But I will show you whom you should fear: Fear him who, after the killing of the body, has power to throw you into hell. Yes, I tell you, fear him.
"But I will warn you whom to fear: fear the One who, after He has killed, has authority to cast into hell; yes, I tell you, fear Him!
But I’ll tell you whom to fear. Fear God, who has the power to kill people and then throw them into hell.
Save your fear for God, who holds your entire life--body and soul--in his hands.
But I will make clear to you of whom you are to be in fear: of him who after death has power to send you to hell; yes, truly I say, Have fear of him.
But I will warn you whom to fear: fear him who, after he has killed, has authority to cast into hell.

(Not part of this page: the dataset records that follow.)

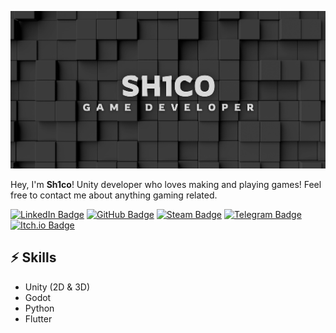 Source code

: ![Header image](/Assets/header_banner.png)

<!-- Replace the header image with your own if you like. Canva has great templates. -->

Hey, I'm **Sh1co**! Unity developer who loves making and playing games!
Feel free to contact me about anything gaming related.

[![LinkedIn Badge](https://img.shields.io/badge/-LinkedIn-0A66C2?style=flat-square\&logo=linkedin\&logoColor=white)](https://www.linkedin.com/in/sh1co/)
[![GitHub Badge](https://img.shields.io/badge/-GitHub-181717?style=flat-square\&logo=github\&logoColor=white)](https://github.com/Sh1co)
[![Steam Badge](https://img.shields.io/badge/-Steam-000000?style=flat-square\&logo=steam\&logoColor=white)](https://steamcommunity.com/id/shico2000/)
[![Telegram Badge](https://img.shields.io/badge/-Dev%20Blog-26A5E4?style=flat-square\&logo=telegram\&logoColor=white)](https://t.me/Sh1coDev)
[![Itch.io Badge](https://img.shields.io/badge/-Itch.io-fa5c5c?style=flat-square\&logo=itch.io\&logoColor=white)](https://sh1co.itch.io/)

## ⚡ Skills

* Unity (2D & 3D)
* Godot
* Python
* Flutter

Yes, I tell you, fear him!
"But I will show you whom you should fear: Fear Him who, after He has killed, has power to cast into hell; yes, I say to you, fear Him!
him, which after
|NET © [draft] ITL|
|NET © Notes||
1 tn Grk “will show,” but in this reflective context such a demonstration is a warning or exhortation.
2 sn The actual performer of the killing is not here specified. It could be understood to be God (so NASB, NRSV) but it could simply emphasize that, after a killing has taken place, it is God who casts the person into hell.
3 tn The direct object (“you”) is understood.
4 sn The word translated hell is “Gehenna” (γέεννα, geenna), a Greek transliteration of the Hebrew words ge hinnom (“Valley of Hinnom”). This was the valley along the south side of Jerusalem. In OT times it was used for human sacrifices to the pagan god Molech (cf. Jer 7:31; 19:5-6; 32:35), and it came to be used as a place where human excrement and rubbish were disposed of and burned. In the intertestamental period, it came to be used symbolically as the place of divine punishment (cf. 1 En. 27:2, 90:26; 4 Ezra 7:36).